+++ Material for this exercise

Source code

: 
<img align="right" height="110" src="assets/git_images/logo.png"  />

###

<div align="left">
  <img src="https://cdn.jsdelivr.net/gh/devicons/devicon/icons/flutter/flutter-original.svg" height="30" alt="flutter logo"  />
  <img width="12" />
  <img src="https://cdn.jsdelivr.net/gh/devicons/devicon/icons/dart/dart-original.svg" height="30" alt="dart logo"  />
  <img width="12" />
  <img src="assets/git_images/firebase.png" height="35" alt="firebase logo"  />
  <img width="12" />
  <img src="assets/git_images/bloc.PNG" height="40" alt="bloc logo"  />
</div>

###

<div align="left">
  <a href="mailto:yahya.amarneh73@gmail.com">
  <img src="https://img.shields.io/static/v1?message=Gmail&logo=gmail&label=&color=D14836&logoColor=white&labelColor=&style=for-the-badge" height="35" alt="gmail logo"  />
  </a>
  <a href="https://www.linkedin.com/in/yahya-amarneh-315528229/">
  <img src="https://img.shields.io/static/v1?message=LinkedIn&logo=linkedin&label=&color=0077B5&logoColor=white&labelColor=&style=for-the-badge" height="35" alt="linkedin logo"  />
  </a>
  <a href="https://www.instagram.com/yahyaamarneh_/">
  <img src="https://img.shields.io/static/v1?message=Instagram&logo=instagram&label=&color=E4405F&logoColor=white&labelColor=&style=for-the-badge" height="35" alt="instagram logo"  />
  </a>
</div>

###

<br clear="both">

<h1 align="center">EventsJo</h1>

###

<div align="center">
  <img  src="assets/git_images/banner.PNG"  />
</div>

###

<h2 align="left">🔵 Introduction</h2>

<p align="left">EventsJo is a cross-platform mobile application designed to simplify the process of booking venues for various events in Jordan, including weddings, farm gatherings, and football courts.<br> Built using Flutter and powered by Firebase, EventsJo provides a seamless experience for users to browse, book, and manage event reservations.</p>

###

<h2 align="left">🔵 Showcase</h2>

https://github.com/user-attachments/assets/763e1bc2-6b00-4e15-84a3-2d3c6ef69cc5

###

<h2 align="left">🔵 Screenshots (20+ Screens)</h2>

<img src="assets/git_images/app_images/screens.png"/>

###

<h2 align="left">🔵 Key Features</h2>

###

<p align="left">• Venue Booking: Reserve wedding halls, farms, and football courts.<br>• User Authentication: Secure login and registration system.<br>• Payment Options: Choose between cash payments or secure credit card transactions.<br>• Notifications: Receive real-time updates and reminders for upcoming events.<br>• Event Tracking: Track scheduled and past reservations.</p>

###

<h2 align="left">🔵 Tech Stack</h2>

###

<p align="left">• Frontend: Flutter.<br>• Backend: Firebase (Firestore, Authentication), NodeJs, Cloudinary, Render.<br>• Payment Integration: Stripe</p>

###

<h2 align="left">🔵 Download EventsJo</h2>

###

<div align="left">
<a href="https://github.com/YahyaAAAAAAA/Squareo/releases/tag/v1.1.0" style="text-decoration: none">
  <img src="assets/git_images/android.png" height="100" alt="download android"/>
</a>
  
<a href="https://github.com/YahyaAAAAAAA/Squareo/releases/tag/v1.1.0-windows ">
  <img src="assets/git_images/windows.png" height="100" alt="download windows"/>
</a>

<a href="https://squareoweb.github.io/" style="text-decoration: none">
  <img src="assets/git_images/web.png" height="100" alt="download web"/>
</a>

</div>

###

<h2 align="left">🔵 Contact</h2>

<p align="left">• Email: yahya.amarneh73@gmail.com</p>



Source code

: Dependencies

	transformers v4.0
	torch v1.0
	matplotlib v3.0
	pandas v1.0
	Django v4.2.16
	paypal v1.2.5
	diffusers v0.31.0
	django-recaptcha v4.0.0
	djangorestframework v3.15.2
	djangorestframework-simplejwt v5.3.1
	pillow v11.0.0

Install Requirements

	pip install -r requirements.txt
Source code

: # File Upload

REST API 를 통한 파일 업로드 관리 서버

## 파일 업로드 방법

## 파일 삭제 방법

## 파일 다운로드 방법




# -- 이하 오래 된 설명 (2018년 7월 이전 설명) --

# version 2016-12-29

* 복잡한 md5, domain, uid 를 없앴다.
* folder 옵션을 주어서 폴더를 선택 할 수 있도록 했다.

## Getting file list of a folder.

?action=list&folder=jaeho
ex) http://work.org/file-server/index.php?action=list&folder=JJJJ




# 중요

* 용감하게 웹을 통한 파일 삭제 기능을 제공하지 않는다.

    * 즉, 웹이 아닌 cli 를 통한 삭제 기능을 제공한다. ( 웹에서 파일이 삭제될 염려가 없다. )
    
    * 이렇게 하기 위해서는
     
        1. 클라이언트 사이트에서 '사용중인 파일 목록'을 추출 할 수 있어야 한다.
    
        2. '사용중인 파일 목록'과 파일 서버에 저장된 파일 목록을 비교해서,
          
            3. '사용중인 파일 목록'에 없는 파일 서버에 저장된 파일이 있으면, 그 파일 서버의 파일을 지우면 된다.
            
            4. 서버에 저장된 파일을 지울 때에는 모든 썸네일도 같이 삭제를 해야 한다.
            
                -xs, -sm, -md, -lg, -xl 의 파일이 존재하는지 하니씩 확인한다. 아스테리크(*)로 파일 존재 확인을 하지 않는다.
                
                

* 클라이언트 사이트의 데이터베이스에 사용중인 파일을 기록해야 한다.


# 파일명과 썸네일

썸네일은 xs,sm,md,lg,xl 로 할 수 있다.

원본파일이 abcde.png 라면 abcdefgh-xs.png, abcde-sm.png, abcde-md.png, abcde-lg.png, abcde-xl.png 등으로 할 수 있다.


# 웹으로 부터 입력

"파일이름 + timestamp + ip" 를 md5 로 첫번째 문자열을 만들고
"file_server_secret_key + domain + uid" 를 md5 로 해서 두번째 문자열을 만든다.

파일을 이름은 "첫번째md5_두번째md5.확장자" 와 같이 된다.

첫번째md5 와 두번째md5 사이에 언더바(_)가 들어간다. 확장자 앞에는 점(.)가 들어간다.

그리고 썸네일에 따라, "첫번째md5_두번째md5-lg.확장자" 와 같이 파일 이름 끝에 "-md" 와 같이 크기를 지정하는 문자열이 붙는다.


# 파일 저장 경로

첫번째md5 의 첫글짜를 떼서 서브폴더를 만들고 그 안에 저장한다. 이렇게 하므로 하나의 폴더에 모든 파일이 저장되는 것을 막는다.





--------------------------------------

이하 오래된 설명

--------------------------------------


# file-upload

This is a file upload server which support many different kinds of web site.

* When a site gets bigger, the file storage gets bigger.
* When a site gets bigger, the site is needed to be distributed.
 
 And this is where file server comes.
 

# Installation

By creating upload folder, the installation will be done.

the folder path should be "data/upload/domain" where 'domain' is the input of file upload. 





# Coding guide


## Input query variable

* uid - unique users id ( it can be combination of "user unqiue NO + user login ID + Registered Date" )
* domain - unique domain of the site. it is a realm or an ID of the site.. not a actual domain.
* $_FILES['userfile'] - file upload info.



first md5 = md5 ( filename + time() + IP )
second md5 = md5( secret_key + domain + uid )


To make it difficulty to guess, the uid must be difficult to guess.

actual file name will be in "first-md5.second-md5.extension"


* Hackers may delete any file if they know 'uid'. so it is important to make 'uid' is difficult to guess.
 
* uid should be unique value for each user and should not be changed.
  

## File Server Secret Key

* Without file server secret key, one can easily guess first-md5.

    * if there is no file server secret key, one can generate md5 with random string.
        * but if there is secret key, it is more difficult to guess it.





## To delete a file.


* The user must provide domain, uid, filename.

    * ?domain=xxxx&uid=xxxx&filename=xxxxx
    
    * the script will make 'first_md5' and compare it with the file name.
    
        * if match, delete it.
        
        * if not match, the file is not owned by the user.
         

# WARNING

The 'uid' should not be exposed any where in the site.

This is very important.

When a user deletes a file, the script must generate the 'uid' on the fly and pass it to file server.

++++++

**To do**:
Each line above needs to be repeated exactly, with nothing omitted.

**Answer section**:
Source code

: 
<img align="right" height="110" src="assets/git_images/logo.png"  />

###

<div align="left">
  <img src="https://cdn.jsdelivr.net/gh/devicons/devicon/icons/flutter/flutter-original.svg" height="30" alt="flutter logo"  />
  <img width="12" />
  <img src="https://cdn.jsdelivr.net/gh/devicons/devicon/icons/dart/dart-original.svg" height="30" alt="dart logo"  />
  <img width="12" />
  <img src="assets/git_images/firebase.png" height="35" alt="firebase logo"  />
  <img width="12" />
  <img src="assets/git_images/bloc.PNG" height="40" alt="bloc logo"  />
</div>

###

<div align="left">
  <a href="mailto:yahya.amarneh73@gmail.com">
  <img src="https://img.shields.io/static/v1?message=Gmail&logo=gmail&label=&color=D14836&logoColor=white&labelColor=&style=for-the-badge" height="35" alt="gmail logo"  />
  </a>
  <a href="https://www.linkedin.com/in/yahya-amarneh-315528229/">
  <img src="https://img.shields.io/static/v1?message=LinkedIn&logo=linkedin&label=&color=0077B5&logoColor=white&labelColor=&style=for-the-badge" height="35" alt="linkedin logo"  />
  </a>
  <a href="https://www.instagram.com/yahyaamarneh_/">
  <img src="https://img.shields.io/static/v1?message=Instagram&logo=instagram&label=&color=E4405F&logoColor=white&labelColor=&style=for-the-badge" height="35" alt="instagram logo"  />
  </a>
</div>

###

<br clear="both">

<h1 align="center">EventsJo</h1>

###

<div align="center">
  <img  src="assets/git_images/banner.PNG"  />
</div>

###

<h2 align="left">🔵 Introduction</h2>

<p align="left">EventsJo is a cross-platform mobile application designed to simplify the process of booking venues for various events in Jordan, including weddings, farm gatherings, and football courts.<br> Built using Flutter and powered by Firebase, EventsJo provides a seamless experience for users to browse, book, and manage event reservations.</p>

###

<h2 align="left">🔵 Showcase</h2>

https://github.com/user-attachments/assets/763e1bc2-6b00-4e15-84a3-2d3c6ef69cc5

###

<h2 align="left">🔵 Screenshots (20+ Screens)</h2>

<img src="assets/git_images/app_images/screens.png"/>

###

<h2 align="left">🔵 Key Features</h2>

###

<p align="left">• Venue Booking: Reserve wedding halls, farms, and football courts.<br>• User Authentication: Secure login and registration system.<br>• Payment Options: Choose between cash payments or secure credit card transactions.<br>• Notifications: Receive real-time updates and reminders for upcoming events.<br>• Event Tracking: Track scheduled and past reservations.</p>

###

<h2 align="left">🔵 Tech Stack</h2>

###

<p align="left">• Frontend: Flutter.<br>• Backend: Firebase (Firestore, Authentication), NodeJs, Cloudinary, Render.<br>• Payment Integration: Stripe</p>

###

<h2 align="left">🔵 Download EventsJo</h2>

###

<div align="left">
<a href="https://github.com/YahyaAAAAAAA/Squareo/releases/tag/v1.1.0" style="text-decoration: none">
  <img src="assets/git_images/android.png" height="100" alt="download android"/>
</a>
  
<a href="https://github.com/YahyaAAAAAAA/Squareo/releases/tag/v1.1.0-windows ">
  <img src="assets/git_images/windows.png" height="100" alt="download windows"/>
</a>

<a href="https://squareoweb.github.io/" style="text-decoration: none">
  <img src="assets/git_images/web.png" height="100" alt="download web"/>
</a>

</div>

###

<h2 align="left">🔵 Contact</h2>

<p align="left">• Email: yahya.amarneh73@gmail.com</p>



Source code

: Dependencies

	transformers v4.0
	torch v1.0
	matplotlib v3.0
	pandas v1.0
	Django v4.2.16
	paypal v1.2.5
	diffusers v0.31.0
	django-recaptcha v4.0.0
	djangorestframework v3.15.2
	djangorestframework-simplejwt v5.3.1
	pillow v11.0.0

Install Requirements

	pip install -r requirements.txt
Source code

: # File Upload

REST API 를 통한 파일 업로드 관리 서버

## 파일 업로드 방법

## 파일 삭제 방법

## 파일 다운로드 방법




# -- 이하 오래 된 설명 (2018년 7월 이전 설명) --

# version 2016-12-29

* 복잡한 md5, domain, uid 를 없앴다.
* folder 옵션을 주어서 폴더를 선택 할 수 있도록 했다.

## Getting file list of a folder.

?action=list&folder=jaeho
ex) http://work.org/file-server/index.php?action=list&folder=JJJJ




# 중요

* 용감하게 웹을 통한 파일 삭제 기능을 제공하지 않는다.

    * 즉, 웹이 아닌 cli 를 통한 삭제 기능을 제공한다. ( 웹에서 파일이 삭제될 염려가 없다. )
    
    * 이렇게 하기 위해서는
     
        1. 클라이언트 사이트에서 '사용중인 파일 목록'을 추출 할 수 있어야 한다.
    
        2. '사용중인 파일 목록'과 파일 서버에 저장된 파일 목록을 비교해서,
          
            3. '사용중인 파일 목록'에 없는 파일 서버에 저장된 파일이 있으면, 그 파일 서버의 파일을 지우면 된다.
            
            4. 서버에 저장된 파일을 지울 때에는 모든 썸네일도 같이 삭제를 해야 한다.
            
                -xs, -sm, -md, -lg, -xl 의 파일이 존재하는지 하니씩 확인한다. 아스테리크(*)로 파일 존재 확인을 하지 않는다.
                
                

* 클라이언트 사이트의 데이터베이스에 사용중인 파일을 기록해야 한다.


# 파일명과 썸네일

썸네일은 xs,sm,md,lg,xl 로 할 수 있다.

원본파일이 abcde.png 라면 abcdefgh-xs.png, abcde-sm.png, abcde-md.png, abcde-lg.png, abcde-xl.png 등으로 할 수 있다.


# 웹으로 부터 입력

"파일이름 + timestamp + ip" 를 md5 로 첫번째 문자열을 만들고
"file_server_secret_key + domain + uid" 를 md5 로 해서 두번째 문자열을 만든다.

파일을 이름은 "첫번째md5_두번째md5.확장자" 와 같이 된다.

첫번째md5 와 두번째md5 사이에 언더바(_)가 들어간다. 확장자 앞에는 점(.)가 들어간다.

그리고 썸네일에 따라, "첫번째md5_두번째md5-lg.확장자" 와 같이 파일 이름 끝에 "-md" 와 같이 크기를 지정하는 문자열이 붙는다.


# 파일 저장 경로

첫번째md5 의 첫글짜를 떼서 서브폴더를 만들고 그 안에 저장한다. 이렇게 하므로 하나의 폴더에 모든 파일이 저장되는 것을 막는다.





--------------------------------------

이하 오래된 설명

--------------------------------------


# file-upload

This is a file upload server which support many different kinds of web site.

* When a site gets bigger, the file storage gets bigger.
* When a site gets bigger, the site is needed to be distributed.
 
 And this is where file server comes.
 

# Installation

By creating upload folder, the installation will be done.

the folder path should be "data/upload/domain" where 'domain' is the input of file upload. 





# Coding guide


## Input query variable

* uid - unique users id ( it can be combination of "user unqiue NO + user login ID + Registered Date" )
* domain - unique domain of the site. it is a realm or an ID of the site.. not a actual domain.
* $_FILES['userfile'] - file upload info.



first md5 = md5 ( filename + time() + IP )
second md5 = md5( secret_key + domain + uid )


To make it difficulty to guess, the uid must be difficult to guess.

actual file name will be in "first-md5.second-md5.extension"


* Hackers may delete any file if they know 'uid'. so it is important to make 'uid' is difficult to guess.
 
* uid should be unique value for each user and should not be changed.
  

## File Server Secret Key

* Without file server secret key, one can easily guess first-md5.

    * if there is no file server secret key, one can generate md5 with random string.
        * but if there is secret key, it is more difficult to guess it.





## To delete a file.


* The user must provide domain, uid, filename.

    * ?domain=xxxx&uid=xxxx&filename=xxxxx
    
    * the script will make 'first_md5' and compare it with the file name.
    
        * if match, delete it.
        
        * if not match, the file is not owned by the user.
         

# WARNING

The 'uid' should not be exposed any where in the site.

This is very important.

When a user deletes a file, the script must generate the 'uid' on the fly and pass it to file server.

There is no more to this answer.